PROBLEM TO SOLVE:
Whenever a line of the listing contains the string "public", return that line.

RECORD EXCERPTS:
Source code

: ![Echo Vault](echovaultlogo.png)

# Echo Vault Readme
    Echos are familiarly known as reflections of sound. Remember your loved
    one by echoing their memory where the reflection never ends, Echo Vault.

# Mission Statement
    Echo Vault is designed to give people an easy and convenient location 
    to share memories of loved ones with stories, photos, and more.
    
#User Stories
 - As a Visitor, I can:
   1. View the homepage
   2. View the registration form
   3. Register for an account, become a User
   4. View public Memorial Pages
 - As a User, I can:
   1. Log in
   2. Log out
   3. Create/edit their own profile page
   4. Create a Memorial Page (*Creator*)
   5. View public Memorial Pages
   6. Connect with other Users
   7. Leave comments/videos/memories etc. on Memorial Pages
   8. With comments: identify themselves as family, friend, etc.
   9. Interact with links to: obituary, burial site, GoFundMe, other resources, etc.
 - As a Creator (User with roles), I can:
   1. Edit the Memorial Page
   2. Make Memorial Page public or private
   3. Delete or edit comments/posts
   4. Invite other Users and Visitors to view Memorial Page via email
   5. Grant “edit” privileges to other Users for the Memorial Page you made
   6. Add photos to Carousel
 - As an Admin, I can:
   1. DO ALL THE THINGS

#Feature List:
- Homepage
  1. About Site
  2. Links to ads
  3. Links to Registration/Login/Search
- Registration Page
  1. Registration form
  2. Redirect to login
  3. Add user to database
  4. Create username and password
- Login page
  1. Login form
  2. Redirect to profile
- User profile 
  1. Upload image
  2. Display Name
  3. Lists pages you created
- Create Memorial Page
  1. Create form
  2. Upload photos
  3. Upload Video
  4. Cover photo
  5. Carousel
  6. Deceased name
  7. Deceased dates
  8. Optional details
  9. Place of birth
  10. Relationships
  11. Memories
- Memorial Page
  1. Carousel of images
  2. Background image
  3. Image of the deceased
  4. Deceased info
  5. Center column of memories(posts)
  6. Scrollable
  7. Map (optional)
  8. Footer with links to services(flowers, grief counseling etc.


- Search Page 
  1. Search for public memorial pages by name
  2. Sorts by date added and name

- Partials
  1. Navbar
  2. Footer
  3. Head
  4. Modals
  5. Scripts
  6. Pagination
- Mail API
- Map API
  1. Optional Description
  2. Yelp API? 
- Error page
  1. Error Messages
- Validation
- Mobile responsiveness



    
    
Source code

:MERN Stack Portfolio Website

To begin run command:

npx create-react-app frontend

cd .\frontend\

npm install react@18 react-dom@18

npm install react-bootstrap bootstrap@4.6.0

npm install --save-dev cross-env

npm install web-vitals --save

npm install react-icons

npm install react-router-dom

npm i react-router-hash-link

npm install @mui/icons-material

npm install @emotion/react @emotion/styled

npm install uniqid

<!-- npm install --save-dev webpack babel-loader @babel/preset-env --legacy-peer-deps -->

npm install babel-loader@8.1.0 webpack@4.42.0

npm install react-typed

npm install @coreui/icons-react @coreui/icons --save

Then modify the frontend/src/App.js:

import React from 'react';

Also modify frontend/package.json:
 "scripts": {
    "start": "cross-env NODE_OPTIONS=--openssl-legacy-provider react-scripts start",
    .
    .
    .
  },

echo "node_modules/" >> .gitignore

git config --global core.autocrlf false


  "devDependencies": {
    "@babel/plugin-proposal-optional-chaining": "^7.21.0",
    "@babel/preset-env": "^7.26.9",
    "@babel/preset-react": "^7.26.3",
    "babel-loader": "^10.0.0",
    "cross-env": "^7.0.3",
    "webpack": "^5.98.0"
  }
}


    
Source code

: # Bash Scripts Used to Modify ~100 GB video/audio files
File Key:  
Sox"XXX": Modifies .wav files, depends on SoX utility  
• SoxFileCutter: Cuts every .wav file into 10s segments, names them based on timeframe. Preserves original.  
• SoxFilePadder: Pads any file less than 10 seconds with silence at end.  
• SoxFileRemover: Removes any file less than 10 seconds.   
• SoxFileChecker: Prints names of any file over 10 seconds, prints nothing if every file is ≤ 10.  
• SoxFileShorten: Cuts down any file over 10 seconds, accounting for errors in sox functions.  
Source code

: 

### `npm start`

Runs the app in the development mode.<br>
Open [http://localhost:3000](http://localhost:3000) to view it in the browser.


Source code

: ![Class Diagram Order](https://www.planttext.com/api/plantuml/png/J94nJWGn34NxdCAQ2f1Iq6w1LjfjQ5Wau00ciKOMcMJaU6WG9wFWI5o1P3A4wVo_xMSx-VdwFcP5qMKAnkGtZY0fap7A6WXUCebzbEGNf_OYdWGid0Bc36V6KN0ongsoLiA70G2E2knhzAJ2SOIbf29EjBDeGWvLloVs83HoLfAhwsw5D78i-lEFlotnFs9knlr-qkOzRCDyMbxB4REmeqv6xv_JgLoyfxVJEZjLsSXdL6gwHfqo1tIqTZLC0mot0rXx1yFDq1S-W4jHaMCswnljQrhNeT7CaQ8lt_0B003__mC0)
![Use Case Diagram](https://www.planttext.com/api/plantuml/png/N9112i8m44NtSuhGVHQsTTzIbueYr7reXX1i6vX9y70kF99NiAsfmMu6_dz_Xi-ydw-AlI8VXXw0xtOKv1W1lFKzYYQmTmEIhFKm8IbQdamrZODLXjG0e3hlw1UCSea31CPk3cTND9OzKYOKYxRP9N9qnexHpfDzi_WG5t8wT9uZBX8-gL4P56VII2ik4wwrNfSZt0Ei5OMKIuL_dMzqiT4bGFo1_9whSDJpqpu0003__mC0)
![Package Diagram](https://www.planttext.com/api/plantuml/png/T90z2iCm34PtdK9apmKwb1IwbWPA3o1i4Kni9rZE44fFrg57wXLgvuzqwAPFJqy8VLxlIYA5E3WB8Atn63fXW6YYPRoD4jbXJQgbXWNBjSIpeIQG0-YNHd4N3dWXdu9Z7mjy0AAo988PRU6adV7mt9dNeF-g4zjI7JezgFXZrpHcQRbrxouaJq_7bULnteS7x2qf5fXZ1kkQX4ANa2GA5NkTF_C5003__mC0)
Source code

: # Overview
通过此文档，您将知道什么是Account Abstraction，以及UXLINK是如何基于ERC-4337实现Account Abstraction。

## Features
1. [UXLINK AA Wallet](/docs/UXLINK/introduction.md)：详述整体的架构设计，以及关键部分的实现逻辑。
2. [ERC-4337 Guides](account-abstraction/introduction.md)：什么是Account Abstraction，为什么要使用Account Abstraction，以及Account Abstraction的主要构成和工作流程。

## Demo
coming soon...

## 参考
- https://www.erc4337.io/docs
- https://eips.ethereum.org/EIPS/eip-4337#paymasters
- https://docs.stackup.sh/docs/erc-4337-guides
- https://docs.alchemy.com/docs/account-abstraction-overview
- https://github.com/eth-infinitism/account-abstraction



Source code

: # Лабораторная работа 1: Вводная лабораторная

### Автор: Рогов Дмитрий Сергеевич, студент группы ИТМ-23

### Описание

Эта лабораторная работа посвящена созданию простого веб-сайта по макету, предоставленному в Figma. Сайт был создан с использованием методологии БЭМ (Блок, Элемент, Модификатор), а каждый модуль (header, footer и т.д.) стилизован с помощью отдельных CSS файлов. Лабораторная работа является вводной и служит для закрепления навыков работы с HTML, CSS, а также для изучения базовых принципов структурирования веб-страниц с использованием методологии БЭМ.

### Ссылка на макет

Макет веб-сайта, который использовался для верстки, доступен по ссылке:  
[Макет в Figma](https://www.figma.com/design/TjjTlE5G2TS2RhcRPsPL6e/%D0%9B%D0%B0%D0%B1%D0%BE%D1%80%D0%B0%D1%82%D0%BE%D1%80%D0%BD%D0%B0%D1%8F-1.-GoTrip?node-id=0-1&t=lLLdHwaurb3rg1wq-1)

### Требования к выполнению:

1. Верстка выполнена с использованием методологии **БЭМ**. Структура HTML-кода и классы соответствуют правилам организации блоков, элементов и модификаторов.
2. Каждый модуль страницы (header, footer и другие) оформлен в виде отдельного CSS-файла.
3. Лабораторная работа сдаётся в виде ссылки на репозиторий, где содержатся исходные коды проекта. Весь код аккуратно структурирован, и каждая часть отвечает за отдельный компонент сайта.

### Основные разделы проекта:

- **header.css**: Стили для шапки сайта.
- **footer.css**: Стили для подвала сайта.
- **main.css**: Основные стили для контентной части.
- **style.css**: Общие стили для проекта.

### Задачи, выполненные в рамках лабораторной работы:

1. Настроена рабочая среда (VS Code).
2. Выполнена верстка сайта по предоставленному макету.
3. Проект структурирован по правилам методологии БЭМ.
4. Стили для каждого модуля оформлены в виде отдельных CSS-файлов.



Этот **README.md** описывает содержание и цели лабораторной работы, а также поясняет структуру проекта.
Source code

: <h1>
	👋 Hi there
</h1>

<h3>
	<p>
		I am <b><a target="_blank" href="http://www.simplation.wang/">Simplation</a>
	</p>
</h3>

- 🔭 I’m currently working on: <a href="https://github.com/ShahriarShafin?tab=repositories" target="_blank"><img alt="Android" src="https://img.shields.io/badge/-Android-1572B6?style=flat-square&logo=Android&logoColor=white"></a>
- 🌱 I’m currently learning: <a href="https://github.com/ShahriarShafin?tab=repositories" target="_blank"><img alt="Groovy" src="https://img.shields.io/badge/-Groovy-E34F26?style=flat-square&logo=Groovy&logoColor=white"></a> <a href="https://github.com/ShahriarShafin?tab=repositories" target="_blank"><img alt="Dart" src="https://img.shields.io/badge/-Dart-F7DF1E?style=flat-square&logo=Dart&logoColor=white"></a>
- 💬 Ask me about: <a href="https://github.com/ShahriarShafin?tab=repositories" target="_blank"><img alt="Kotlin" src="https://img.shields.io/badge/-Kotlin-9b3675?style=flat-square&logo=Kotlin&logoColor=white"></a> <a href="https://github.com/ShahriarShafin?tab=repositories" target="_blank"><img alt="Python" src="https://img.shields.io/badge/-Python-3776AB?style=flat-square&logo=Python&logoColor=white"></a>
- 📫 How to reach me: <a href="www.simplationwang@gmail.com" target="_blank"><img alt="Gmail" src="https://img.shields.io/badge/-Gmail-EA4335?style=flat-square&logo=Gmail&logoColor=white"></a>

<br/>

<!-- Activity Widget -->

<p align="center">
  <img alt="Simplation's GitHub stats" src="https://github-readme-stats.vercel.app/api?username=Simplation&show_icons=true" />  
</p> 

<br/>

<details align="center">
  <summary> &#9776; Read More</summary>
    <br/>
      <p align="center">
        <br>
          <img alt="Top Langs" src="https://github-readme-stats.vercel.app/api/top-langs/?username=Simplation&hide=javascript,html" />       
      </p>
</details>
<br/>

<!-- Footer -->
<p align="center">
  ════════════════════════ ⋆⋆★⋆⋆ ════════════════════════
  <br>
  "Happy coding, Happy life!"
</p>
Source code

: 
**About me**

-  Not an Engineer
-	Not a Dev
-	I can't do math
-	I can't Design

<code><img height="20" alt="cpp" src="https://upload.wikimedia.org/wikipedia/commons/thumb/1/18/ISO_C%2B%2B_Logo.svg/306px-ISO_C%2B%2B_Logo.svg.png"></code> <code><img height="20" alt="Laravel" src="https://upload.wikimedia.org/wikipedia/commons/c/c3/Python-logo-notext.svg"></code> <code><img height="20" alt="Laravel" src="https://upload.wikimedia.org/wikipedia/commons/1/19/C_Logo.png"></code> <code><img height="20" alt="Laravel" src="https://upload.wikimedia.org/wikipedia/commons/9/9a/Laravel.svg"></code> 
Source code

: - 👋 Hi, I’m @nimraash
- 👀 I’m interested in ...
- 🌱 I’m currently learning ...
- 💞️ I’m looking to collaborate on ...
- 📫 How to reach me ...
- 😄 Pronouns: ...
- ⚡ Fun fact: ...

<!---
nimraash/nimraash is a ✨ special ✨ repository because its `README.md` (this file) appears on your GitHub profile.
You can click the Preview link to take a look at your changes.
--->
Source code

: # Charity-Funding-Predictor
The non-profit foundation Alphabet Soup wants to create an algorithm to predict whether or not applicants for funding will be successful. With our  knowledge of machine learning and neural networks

EXERCISE RESPONSE:
   4. View public Memorial Pages
   5. View public Memorial Pages
   2. Make Memorial Page public or private
  1. Search for public memorial pages by name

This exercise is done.